After two rounds of peer review, Indiana Law Professor Rob Fischman’s “Collaborative Governance Under the Endangered Species Act: An Empirical Analysis of Protective Regulations” has been judged one of the five best environmental law articles published in 2021. The Land Use and Environment Law Review will reprint the article, originally published in the Yale Journal on Regulation.
Fischman co-authored the article with conservation biologist Vicky Meretsky, from Indiana University’s O’Neill School of Public and Environmental Affairs and Environmental Protection Agency Senior Assistant Regional Counsel Matthew Castelli, JD’15
The reviewers selected Fischman’s work from more than 100 articles. This marks the second selection of one of Fischman’s works to be included in the annual publication, and the ninth time one of his articles has made it to the final review panel (including three of the past four years).
“The recognition for Professor Fischman’s work is well deserved,” said Dean Austen Parrish. “His record of scholarship on environmental law issues is impressive, and his collaborations with other scholars—including at the nation’s top-ranked O’Neill School—is a testament to the interdisciplinary work that makes a difference.”

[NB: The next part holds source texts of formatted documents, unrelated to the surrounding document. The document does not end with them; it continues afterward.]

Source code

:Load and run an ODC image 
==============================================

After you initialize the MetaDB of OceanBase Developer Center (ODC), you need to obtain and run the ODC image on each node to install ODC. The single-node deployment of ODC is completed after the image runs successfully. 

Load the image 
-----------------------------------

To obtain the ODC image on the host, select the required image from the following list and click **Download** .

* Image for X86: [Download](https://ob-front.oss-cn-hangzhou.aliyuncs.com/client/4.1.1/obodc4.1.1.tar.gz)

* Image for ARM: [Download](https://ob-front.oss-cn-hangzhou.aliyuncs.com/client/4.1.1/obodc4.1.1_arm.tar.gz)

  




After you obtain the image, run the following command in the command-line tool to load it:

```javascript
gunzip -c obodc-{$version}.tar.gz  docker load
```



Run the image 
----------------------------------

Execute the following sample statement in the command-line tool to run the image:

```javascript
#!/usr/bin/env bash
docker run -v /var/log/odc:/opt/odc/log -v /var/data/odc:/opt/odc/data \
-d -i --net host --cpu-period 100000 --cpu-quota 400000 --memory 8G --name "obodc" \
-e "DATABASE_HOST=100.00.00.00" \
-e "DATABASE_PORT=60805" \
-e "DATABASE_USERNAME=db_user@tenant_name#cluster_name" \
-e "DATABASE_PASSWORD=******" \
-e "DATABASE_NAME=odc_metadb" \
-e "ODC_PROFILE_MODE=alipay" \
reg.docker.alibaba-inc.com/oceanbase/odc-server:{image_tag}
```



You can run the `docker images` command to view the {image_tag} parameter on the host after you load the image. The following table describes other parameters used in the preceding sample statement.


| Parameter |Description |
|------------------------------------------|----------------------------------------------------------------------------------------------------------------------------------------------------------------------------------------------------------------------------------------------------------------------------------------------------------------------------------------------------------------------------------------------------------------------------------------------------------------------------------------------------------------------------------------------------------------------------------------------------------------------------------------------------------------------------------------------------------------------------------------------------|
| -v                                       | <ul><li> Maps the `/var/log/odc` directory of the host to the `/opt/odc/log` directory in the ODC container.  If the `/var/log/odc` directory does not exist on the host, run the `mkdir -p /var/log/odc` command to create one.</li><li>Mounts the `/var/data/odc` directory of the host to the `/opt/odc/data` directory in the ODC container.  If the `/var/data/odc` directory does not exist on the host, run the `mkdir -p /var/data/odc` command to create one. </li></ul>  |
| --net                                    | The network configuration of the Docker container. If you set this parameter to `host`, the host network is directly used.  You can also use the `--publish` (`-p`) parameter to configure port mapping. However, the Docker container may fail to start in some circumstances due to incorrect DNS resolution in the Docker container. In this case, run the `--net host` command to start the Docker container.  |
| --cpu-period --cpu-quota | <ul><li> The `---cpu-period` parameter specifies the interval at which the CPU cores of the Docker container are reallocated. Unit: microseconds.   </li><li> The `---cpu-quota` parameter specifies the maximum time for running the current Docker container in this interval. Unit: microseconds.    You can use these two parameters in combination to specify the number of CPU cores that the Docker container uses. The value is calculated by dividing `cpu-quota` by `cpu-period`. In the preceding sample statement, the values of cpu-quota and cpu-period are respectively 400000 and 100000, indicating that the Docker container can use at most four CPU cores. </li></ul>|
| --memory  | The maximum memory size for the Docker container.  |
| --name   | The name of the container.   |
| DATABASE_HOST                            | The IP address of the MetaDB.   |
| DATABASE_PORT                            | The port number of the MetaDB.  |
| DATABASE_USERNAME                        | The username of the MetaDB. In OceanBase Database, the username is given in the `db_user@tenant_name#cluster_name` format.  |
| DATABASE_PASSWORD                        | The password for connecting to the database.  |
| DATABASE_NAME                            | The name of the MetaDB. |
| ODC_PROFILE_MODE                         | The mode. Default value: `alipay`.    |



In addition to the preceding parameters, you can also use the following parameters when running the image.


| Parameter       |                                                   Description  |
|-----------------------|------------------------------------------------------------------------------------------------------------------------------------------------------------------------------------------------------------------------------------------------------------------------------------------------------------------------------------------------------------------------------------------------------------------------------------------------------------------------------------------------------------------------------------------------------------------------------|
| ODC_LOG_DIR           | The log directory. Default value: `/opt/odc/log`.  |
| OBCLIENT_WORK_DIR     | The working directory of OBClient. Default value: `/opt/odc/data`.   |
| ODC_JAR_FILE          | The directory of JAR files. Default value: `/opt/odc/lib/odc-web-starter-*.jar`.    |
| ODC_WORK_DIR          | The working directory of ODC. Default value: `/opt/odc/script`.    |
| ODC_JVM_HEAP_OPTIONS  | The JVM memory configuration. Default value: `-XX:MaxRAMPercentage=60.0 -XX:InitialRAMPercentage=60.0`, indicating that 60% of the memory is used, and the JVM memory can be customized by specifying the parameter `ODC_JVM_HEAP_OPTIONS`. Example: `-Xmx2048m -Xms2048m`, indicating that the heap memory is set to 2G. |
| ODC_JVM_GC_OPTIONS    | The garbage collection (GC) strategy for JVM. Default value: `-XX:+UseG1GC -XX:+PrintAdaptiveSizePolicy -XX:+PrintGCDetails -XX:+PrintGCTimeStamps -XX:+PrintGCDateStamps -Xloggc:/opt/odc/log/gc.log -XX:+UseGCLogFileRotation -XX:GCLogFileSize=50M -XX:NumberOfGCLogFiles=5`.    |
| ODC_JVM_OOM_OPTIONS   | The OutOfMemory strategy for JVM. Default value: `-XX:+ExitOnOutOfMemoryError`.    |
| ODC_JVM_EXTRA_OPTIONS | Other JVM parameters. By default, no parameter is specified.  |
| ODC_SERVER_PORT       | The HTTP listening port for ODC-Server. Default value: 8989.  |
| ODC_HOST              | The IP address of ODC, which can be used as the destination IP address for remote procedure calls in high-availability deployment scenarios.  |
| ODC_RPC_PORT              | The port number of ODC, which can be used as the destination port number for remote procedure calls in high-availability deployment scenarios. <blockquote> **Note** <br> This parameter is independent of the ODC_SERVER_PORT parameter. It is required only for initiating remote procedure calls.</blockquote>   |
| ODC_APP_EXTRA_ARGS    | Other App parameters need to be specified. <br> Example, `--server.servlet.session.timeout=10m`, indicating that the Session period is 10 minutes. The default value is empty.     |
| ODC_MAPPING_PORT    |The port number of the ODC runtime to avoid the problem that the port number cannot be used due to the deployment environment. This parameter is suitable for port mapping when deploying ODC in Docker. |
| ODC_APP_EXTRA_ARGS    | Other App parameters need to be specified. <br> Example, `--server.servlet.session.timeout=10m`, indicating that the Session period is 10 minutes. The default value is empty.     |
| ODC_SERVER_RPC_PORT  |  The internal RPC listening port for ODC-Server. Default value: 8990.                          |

“Collaborative Governance” examines the nearly 200 Endangered Species Act (ESA) protective regulations that tailor federal restrictions to the ecological and social circumstances of particular extinction threats. The researchers’ empirical study explored how those rules manifest collaborative governance, as well as the extent to which they promote imperiled species recovery. Castelli, Fischman, and Meretsky focused on provisions in which parties agree to curb activities in exchange for limited statutory liability. They found that three-quarters of protective regulations substitute practice-based limitations for difficult-to-detect, proximate-effect prohibitions.

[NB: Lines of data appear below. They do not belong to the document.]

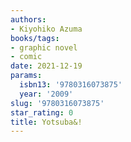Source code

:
 ```yaml
---
authors:
- Kiyohiko Azuma
books/tags:
- graphic novel
- comic
date: 2021-12-19
params:
  isbn13: '9780316073875'
  year: '2009'
slug: '9780316073875'
star_rating: 0
title: Yotsuba&!
---
```


<!--more-->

In this way, collaborative governance transforms the ESA from a statute prohibiting certain outcomes (such as harm or jeopardy to a species) to a regulatory program implementing collaboratively crafted best practices, along the lines of pollution-control statutes. Paradoxically, this shift may improve the prospect for species recovery, even with regulations that are less stringent than the standard statutory prohibitions. These and related results support the authors’ recommended new mechanisms for crafting better regulations to improve conservation outcomes. The article also contributes evidence to test the collaborative governance concepts advanced in legal and policy scholarship.